Dus also has been actively involved in science communication and public engagement, including a U-M Public Engagement Faculty Fellowship. Dus worked with the Museum of Natural History to publish “SugarBuzz,” a children’s comic book about food and the brain; hosts her own science podcasts (“How to Science” and “Neuroepic”), supported by LSA; and writes about science for the public in The Conversation.

Dus’ scholarly and science communication work has been recognized with awards such as the Guggenheim Fellowship, Sloan Research Fellowship, National Institutes of Health New Innovator Award and National Science Foundation CAREER Award.

White House Fellows typically spend a year working as a full-time, paid fellow to senior White House staff, cabinet secretaries and other top-ranking government officials. They also participate in an education program consisting of roundtable discussions with leaders from the private and public sectors, and potential trips to study U.S. policy in action both domestically and internationally.

Fellowships are awarded on a strictly nonpartisan basis, according to the program.

Over the next year, Dus will learn leadership and work on a portfolio that includes enhancing and innovating higher education, science and technology. She said she learned about the White House Fellows program at the height of the COVID-19 pandemic, when she found herself musing about science and its communication.
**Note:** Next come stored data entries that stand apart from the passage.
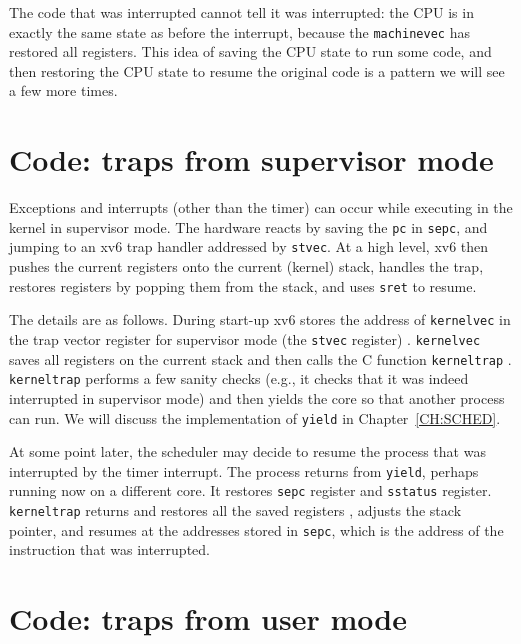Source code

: The code that was interrupted cannot tell it was interrupted: the
CPU is in exactly the same state as before the interrupt,
because the \lstinline{machinevec} has restored all registers.  This
idea of saving the CPU state to run some code, and then
restoring the CPU state to resume the original code is a pattern
we will see a few more times.

\section{Code: traps from supervisor mode}

Exceptions and interrupts (other than the timer) can occur while
executing in the kernel in supervisor mode. The hardware reacts by
saving the {\tt pc} in {\tt sepc}, and jumping to an xv6 trap handler
addressed by {\tt stvec}. At a high level, xv6 then pushes the current
registers onto the current (kernel) stack, handles the trap, restores
registers by popping them from the stack, and uses {\tt sret} to resume.

The details are as follows. During start-up xv6 stores the address of
\lstinline{kernelvec} in the trap vector register for supervisor mode
(the \lstinline{stvec} register)
.  \lstinline{kernelvec} saves
all registers on the current stack
and then calls the C function \lstinline{kerneltrap}
.  \lstinline{kerneltrap}
 performs a few sanity checks
(e.g., it checks that it was indeed interrupted in supervisor mode) and
then yields the core so that another process can run.  We will discuss
the implementation of \lstinline{yield} in Chapter~\ref{CH:SCHED}.

At some point later, the scheduler may decide to resume the process
that was interrupted by the timer interrupt. The process returns from
\lstinline{yield}, perhaps running now on a different core.  It
restores \lstinline{sepc} register and \lstinline{sstatus} register.
\lstinline{kerneltrap} returns and restores all the saved registers
, adjusts the stack
pointer, and resumes at the addresses stored in \lstinline{sepc},
which is the address of the instruction that was interrupted.

\section{Code: traps from user mode}

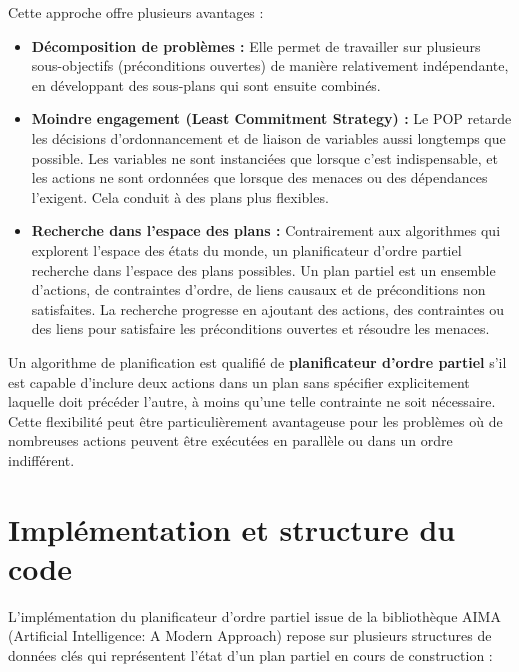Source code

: \documentclass[a4paper,12pt]{report}
\begin{document}
Cette approche offre plusieurs avantages :
\begin{itemize}
    \item \textbf{Décomposition de problèmes :} Elle permet de travailler sur plusieurs sous-objectifs (préconditions ouvertes) de manière relativement indépendante, en développant des sous-plans qui sont ensuite combinés.
    \item \textbf{Moindre engagement (Least Commitment Strategy) :} Le POP retarde les décisions d'ordonnancement et de liaison de variables aussi longtemps que possible. Les variables ne sont instanciées que lorsque c'est indispensable, et les actions ne sont ordonnées que lorsque des menaces ou des dépendances l'exigent. Cela conduit à des plans plus flexibles.
    \item \textbf{Recherche dans l'espace des plans :} Contrairement aux algorithmes qui explorent l'espace des états du monde, un planificateur d'ordre partiel recherche dans l'espace des plans possibles. Un plan partiel est un ensemble d'actions, de contraintes d'ordre, de liens causaux et de préconditions non satisfaites. La recherche progresse en ajoutant des actions, des contraintes ou des liens pour satisfaire les préconditions ouvertes et résoudre les menaces.
\end{itemize}
Un algorithme de planification est qualifié de \textbf{planificateur d'ordre partiel} s'il est capable d'inclure deux actions dans un plan sans spécifier explicitement laquelle doit précéder l'autre, à moins qu'une telle contrainte ne soit nécessaire. Cette flexibilité peut être particulièrement avantageuse pour les problèmes où de nombreuses actions peuvent être exécutées en parallèle ou dans un ordre indifférent.

\section{Implémentation et structure du code}
L'implémentation du planificateur d'ordre partiel issue de la bibliothèque AIMA (Artificial Intelligence: A Modern Approach) repose sur plusieurs structures de données clés qui représentent l'état d'un plan partiel en cours de construction :
\end{document}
“I was teaching 450 students molecular genetics through a computer screen. I was learning about COVID through preprints and Twitter threads, and on a cold spring day, I let science protect me through a vaccine developed and supplied at incredible speed thanks to decades of publicly funded research and logistics,” she said. 

“The hope that comes with science was illuminating the world; I, however, did not feel hopeful. Despite the profound and unprecedented relevance of science to society, its products protecting people one arm at a time, science was not winning hearts.”

Dus said that for her sabbatical, she felt the need to step outside of academia to expand her worldview.

“That’s when I serendipitously discovered the White House Fellowship from a National Academy of Sciences email,” she said. “It was a call for scientists to serve the country for one year while learning about the unique challenges and opportunities of its complex systems.

“I am certain that the experiences and connections of the fellowship and my placement will catalyze my personal and professional growth, and support my dream of bringing science into people’s hearts.”

Dus said she was grateful for all the support she received from the LSA administration and her department during the application process.

Notable White House Fellowship alumni include award-winning presidential historian Doris Kearns Goodwin, CNN’s Sanjay Gupta, and former U.S. Secretary of State Gen. Colin Powell.